1. #pragma was used , which makes the code poorly portable, plus ...
2. optimization is turned off completely, and this increases the amount of machine code three times, plus in Visual C ++, for example, this #pragma can only be used outside functions, respectively, do not count on embedding this code in the calling code and further optimization.
The volatile keyword would do a great job here :
for( volatile char* ptr = start; ptr < start + size; ptr += MemoryPageSize ) {
*ptr;
}
And that's it, exactly the desired effect is achieved - the code instructs the compiler to necessarily read with the given step. Optimization by the compiler is not allowed to change this behavior, because now the sequence of readings refers to the observed behavior.
Now let's try to rewrite the memory in the name of security and paranoia (this is not nonsense, that's how it happens in real life ). In that post, a certain magic function SecureZeroMemory () is mentioned , which supposedly is guaranteed to overwrite the specified memory area with zeros. If you use memset () or an equivalent loop written by yourself, for example, this:
for( size_t index = 0; index < size; index++ )
ptr[index] = 0;
for a local variable, that is, there is a risk that the compiler will delete this loop, because the loop does not affect the observed behavior (the arguments in that post also do not apply to the observed behavior).
So what to do, what to do ... Ah, we “trick” the compiler ... Here's what you can find by the query “prevent memset optimization”:
1. replacing a local variable with a variable in dynamic memory with all the resulting overhead and leakage risk ( message in the archive linux-kernel mailing list )
2. macro with assembler magic ( message in the linux-kernel mailing list archive )
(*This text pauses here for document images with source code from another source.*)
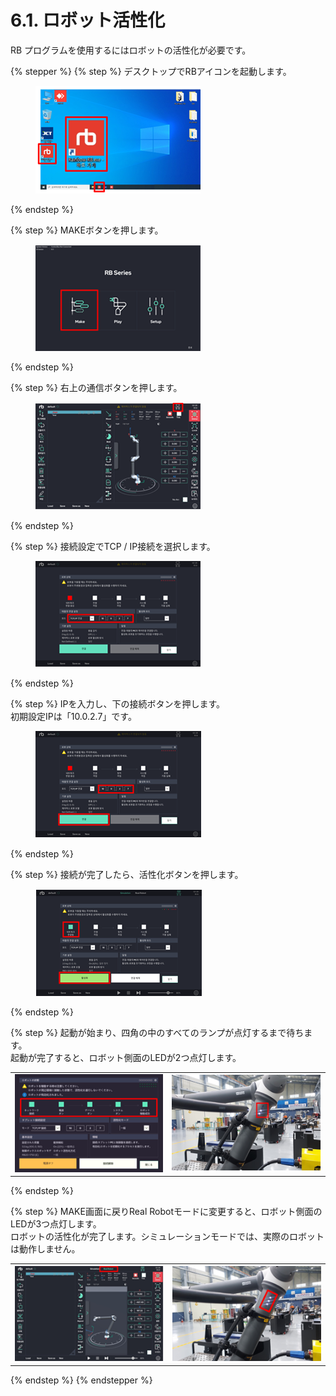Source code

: # 6.1. ロボット活性化

RB プログラムを使用するにはロボットの活性化が必要です。

{% stepper %}
{% step %}
デスクトップでRBアイコンを起動します。

<figure><img src="../.gitbook/assets/그림54.png" alt=""><figcaption></figcaption></figure>
{% endstep %}

{% step %}
MAKEボタンを押します。

<figure><img src="../.gitbook/assets/그림55.png" alt=""><figcaption></figcaption></figure>
{% endstep %}

{% step %}
右上の通信ボタンを押します。



<figure><img src="../.gitbook/assets/그림56.png" alt=""><figcaption></figcaption></figure>
{% endstep %}

{% step %}
接続設定でTCP / IP接続を選択します。

<figure><img src="../.gitbook/assets/그림57.png" alt=""><figcaption></figcaption></figure>
{% endstep %}

{% step %}
IPを入力し、下の接続ボタンを押します。\
初期設定IPは「10.0.2.7」です。

<figure><img src="../.gitbook/assets/그림58.png" alt=""><figcaption></figcaption></figure>
{% endstep %}

{% step %}
接続が完了したら、活性化ボタンを押します。

<figure><img src="../.gitbook/assets/그림59.png" alt=""><figcaption></figcaption></figure>
{% endstep %}

{% step %}
起動が始まり、四角の中のすべてのランプが点灯するまで待ちます。\
起動が完了すると、ロボット側面のLEDが2つ点灯します。

|                                                                     |                                                                     |
| :-----------------------------------------------------------------: | :-----------------------------------------------------------------: |
| <img src="../.gitbook/assets/그림60.png" alt="" data-size="original"> | <img src="../.gitbook/assets/그림61.png" alt="" data-size="original"> |
{% endstep %}

{% step %}
MAKE画面に戻りReal Robotモードに変更すると、ロボット側面のLEDが3つ点灯します。\
ロボットの活性化が完了します。シミュレーションモードでは、実際のロボットは動作しません。

|                                                                     |                                                                     |
| :-----------------------------------------------------------------: | :-----------------------------------------------------------------: |
| <img src="../.gitbook/assets/그림62.png" alt="" data-size="original"> | <img src="../.gitbook/assets/그림63.png" alt="" data-size="original"> |
{% endstep %}
{% endstepper %}
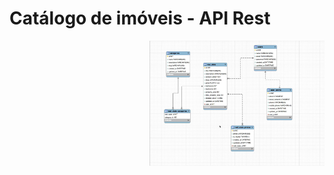 # Catálogo de imóveis - API Rest

<img align="right" height="200" src="https://github.com/welitto/catalogo_imoveis/blob/main/modelo_db.png"/>
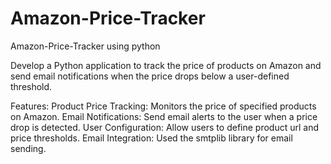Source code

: # Amazon-Price-Tracker
Amazon-Price-Tracker using python


Develop a Python application to track the price of products on Amazon and send email notifications when the price drops below a user-defined threshold.

Features:
          Product Price Tracking: Monitors the price of specified products on Amazon.
          Email Notifications: Send email alerts to the user when a price drop is detected.
          User Configuration: Allow users to define product url and price thresholds.
          Email Integration: Used the smtplib library for email sending.


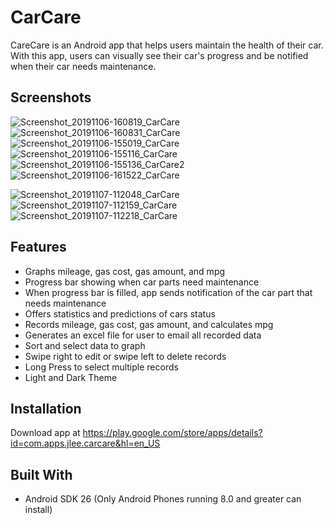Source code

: # CarCare
CareCare is an Android app that helps users maintain the health of their car. With this app, users can visually see their car's progress and be notified when their car needs maintenance.

## Screenshots
![Screenshot_20191106-160819_CarCare](https://user-images.githubusercontent.com/13184429/68348844-07016f00-00b0-11ea-8ea3-4f912d7304b4.jpg)
![Screenshot_20191106-160831_CarCare](https://user-images.githubusercontent.com/13184429/68348842-0668d880-00b0-11ea-90f9-1a7ef04be06c.jpg)
![Screenshot_20191106-155019_CarCare](https://user-images.githubusercontent.com/13184429/68348846-07016f00-00b0-11ea-9f9b-c425a906b51c.jpg)
![Screenshot_20191106-155116_CarCare](https://user-images.githubusercontent.com/13184429/68348845-07016f00-00b0-11ea-8ea5-44a446f44b1f.jpg)
![Screenshot_20191106-155136_CarCare2](https://user-images.githubusercontent.com/13184429/68348566-1338fc80-00af-11ea-8d77-ff1f95cdf03a.jpg)
![Screenshot_20191106-161522_CarCare](https://user-images.githubusercontent.com/13184429/68349156-01585900-00b1-11ea-9c95-861bf29b9315.jpg)

![Screenshot_20191107-112048_CarCare](https://user-images.githubusercontent.com/13184429/68420693-bc383380-0151-11ea-9b39-bfb844aa4608.jpg)
![Screenshot_20191107-112159_CarCare](https://user-images.githubusercontent.com/13184429/68420695-bc383380-0151-11ea-8e46-bee43459406e.jpg)
![Screenshot_20191107-112218_CarCare](https://user-images.githubusercontent.com/13184429/68420696-bcd0ca00-0151-11ea-9468-9054a96ac032.jpg)

## Features
* Graphs mileage, gas cost, gas amount, and mpg
* Progress bar showing when car parts need maintenance
* When progress bar is filled, app sends notification of the car part that needs maintenance
* Offers statistics and predictions of cars status
* Records mileage, gas cost, gas amount, and calculates mpg
* Generates an excel file for user to email all recorded data 
* Sort and select data to graph
* Swipe right to edit or swipe left to delete records
* Long Press to select multiple records
* Light and Dark Theme

## Installation
Download app at https://play.google.com/store/apps/details?id=com.apps.jlee.carcare&hl=en_US

## Built With
* Android SDK 26 (Only Android Phones running 8.0 and greater can install)
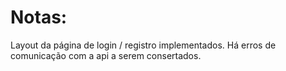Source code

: # Notas:
Layout da página de login / registro implementados.
Há erros de comunicação com a api a serem consertados.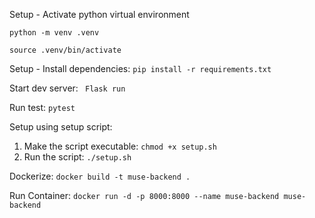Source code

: Setup - Activate python virtual environment

   ` python -m venv .venv `

   ` source .venv/bin/activate `

Setup - Install dependencies: ` pip install -r requirements.txt `

Start dev server: ` Flask run`

Run test: ` pytest `

Setup using setup script:
1. Make the script executable: `chmod +x setup.sh`
2. Run the script: `./setup.sh`

Dockerize: ` docker build -t muse-backend . `

Run Container: ` docker run -d -p 8000:8000 --name muse-backend muse-backend `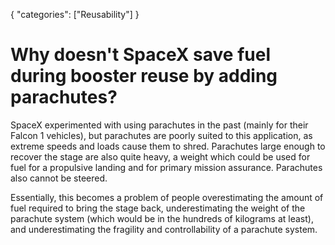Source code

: {
    "categories": ["Reusability"]
}

# Why doesn't SpaceX save fuel during booster reuse by adding parachutes?

SpaceX experimented with using parachutes in the past (mainly for their Falcon 1 vehicles), but parachutes are poorly suited to this application, as extreme speeds and loads cause them to shred. Parachutes large enough to recover the stage are also quite heavy, a weight which could be used for fuel for a propulsive landing and for primary mission assurance. Parachutes also cannot be steered.

Essentially, this becomes a problem of people overestimating the amount of fuel required to bring the stage back, underestimating the weight of the parachute system (which would be in the hundreds of kilograms at least), and underestimating the fragility and controllability of a parachute system.
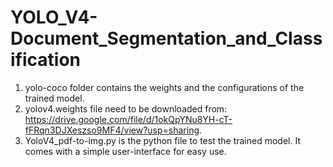# YOLO_V4-Document_Segmentation_and_Classification
1. yolo-coco folder contains the weights and the configurations of the trained model.
2. yolov4.weights file need to be downloaded from: https://drive.google.com/file/d/1okQpYNu8YH-cT-fFRqn3DJXeszso9MF4/view?usp=sharing.
3. YoloV4_pdf-to-img.py is the python file to test the trained model. It comes with a simple user-interface for easy use.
3. offer to use a special preprocessor symbol that prohibits embedding memset ()locally and makes it difficult for the compiler to optimize (of course, this feature should be supported in the version of the library used, plus Visual C ++ 10 can even optimize the code of functions marked as non-embeddable)
4. various read-write sequences using global variables (the code becomes noticeable more and this code is not thread safe)
5. follow reading with an error message if not read the data that has been recorded (the compiler has the right to notice that the "wrong" data okazats can not, and remove this code)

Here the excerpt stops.